Nov 4, 2010
Review - The Kneebone Boy by Ellen Potter
The Kneebone Boy by Ellen Potter
Published September 14th 2010 by Feiwel & Friends
From the Publisher:
Life in a small town can be pretty boring when everyone avoids you like the plague. But after their father unwittingly sends them to stay with an aunt who’s away on holiday, the Hardscrabble children take off on an adventure that begins in the seedy streets of London and ends in a peculiar sea village where legend has it a monstrous creature lives who is half boy and half animal. . . .
In this wickedly dark, unusual, and compelling novel, Ellen Potter masterfully tells the tale of one deliciously strange family and a secret that changes everything.
If you can't tell by this curious cover art, the three children in this story are.....odd. Max, Luchia, and Otto keep to themselves and only have each other as friends. Their father, Casper, whose job is to paint portraits of royalty who have fallen from grace is also....odd. Casper is absent minded, preoccupied, and leave the children to fend for themselves. When the children arrive in London to stay with their aunt, they quickly learn she is on holiday. Instead of trekking home, they decide to search for answers about their mothers disappearance. Answers don't come easy. They find themselves trapped in the dungeon of a castle folly with a mechanical mouse and a 5-legged cat. Very.....odd.

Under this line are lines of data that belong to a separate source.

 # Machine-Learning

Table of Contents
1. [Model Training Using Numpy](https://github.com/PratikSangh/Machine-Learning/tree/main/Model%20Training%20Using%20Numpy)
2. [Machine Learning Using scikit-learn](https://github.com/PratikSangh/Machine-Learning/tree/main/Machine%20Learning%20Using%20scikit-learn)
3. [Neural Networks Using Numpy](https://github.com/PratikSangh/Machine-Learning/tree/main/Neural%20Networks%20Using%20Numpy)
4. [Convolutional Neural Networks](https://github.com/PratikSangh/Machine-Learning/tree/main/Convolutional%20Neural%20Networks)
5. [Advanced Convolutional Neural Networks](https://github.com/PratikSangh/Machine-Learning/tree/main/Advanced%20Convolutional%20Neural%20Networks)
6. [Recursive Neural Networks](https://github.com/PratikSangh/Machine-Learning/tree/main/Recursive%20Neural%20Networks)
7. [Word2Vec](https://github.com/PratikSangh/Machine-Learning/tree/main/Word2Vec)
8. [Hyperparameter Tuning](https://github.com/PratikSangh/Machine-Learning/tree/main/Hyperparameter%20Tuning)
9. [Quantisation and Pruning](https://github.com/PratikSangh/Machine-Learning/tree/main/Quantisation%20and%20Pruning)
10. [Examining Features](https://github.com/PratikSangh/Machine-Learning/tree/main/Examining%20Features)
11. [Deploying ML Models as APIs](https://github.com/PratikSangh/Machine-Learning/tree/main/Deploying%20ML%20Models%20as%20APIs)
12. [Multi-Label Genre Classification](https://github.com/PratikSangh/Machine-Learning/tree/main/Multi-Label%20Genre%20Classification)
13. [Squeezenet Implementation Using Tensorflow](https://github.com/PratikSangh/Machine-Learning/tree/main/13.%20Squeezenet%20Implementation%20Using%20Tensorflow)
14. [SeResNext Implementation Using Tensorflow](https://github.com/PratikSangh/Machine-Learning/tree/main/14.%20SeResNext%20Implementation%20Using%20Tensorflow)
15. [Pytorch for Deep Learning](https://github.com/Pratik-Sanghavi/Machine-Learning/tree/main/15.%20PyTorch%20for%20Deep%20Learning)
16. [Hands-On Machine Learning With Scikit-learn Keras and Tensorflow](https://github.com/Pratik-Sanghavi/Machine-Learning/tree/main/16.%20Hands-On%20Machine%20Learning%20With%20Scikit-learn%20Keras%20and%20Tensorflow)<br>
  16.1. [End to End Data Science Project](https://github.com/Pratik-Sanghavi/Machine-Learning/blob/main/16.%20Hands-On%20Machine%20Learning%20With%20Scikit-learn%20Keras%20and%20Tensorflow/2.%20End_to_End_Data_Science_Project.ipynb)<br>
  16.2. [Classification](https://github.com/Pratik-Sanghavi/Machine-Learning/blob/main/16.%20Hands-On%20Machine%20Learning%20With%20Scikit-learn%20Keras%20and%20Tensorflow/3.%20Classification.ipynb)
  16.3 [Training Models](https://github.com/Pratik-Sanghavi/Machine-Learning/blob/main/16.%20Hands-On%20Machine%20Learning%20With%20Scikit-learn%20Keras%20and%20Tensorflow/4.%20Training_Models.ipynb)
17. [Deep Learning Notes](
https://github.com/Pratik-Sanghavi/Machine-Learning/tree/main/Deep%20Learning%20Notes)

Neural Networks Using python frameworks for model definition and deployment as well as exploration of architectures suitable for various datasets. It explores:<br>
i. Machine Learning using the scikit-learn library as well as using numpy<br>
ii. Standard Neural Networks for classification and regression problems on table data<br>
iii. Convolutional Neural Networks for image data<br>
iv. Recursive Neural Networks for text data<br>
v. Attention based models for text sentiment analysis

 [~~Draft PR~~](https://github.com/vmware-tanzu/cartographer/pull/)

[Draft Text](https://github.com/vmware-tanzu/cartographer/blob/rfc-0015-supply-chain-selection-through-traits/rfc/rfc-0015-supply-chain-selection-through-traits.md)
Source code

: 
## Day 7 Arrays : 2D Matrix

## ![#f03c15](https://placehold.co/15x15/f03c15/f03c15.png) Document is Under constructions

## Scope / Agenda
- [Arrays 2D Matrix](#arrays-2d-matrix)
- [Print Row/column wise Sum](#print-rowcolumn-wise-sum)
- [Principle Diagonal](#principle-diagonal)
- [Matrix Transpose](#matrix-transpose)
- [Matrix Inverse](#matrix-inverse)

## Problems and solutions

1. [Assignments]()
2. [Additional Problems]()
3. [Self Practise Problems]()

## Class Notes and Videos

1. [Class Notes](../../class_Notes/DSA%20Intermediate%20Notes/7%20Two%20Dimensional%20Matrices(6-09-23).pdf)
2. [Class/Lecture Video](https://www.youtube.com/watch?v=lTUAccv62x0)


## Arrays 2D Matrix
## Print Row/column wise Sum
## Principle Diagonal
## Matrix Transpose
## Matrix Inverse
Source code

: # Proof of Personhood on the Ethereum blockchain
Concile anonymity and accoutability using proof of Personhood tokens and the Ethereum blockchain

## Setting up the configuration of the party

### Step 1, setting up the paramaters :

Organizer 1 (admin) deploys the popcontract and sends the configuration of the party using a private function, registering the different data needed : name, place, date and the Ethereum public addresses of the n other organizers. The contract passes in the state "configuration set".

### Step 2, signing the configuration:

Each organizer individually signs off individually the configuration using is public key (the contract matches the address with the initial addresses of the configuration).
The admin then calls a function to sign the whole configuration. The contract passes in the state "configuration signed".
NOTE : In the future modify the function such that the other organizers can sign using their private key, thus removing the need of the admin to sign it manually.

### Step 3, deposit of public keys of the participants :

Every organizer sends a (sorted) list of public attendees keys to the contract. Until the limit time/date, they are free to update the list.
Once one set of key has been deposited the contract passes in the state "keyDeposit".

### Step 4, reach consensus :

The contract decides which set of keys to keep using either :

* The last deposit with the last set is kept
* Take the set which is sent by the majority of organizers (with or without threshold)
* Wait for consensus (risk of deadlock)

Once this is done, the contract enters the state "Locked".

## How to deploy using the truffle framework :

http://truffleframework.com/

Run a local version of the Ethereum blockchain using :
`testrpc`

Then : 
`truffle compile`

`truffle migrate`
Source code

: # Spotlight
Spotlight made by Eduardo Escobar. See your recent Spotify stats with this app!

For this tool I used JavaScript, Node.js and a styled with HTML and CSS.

This book reminds me of the Series of Unfortunate Events books - minus the doom and gloom. Unlink UE, no one is trying to kill the children. The humor, adventure, characteristics of the children, and peculiar mysteries are similar. I think this version is much more enjoyable. We are told in the beginning that we aren't sure who the narrator is. We are only told that it is one of the children. The narrator takes brief pauses and time outs to fill us in on side stories or give us some background information. These times were truly humorous, original, and enjoyable. For instance, "I'm beginning to think that you are pronouncing Lucia's name as though it were Lucy with an a at the end of it. That's wrong. You pronounce it Lu-CHEE-a. Say it a few times out loud and you'll forget about Lucy-a." How cute is that?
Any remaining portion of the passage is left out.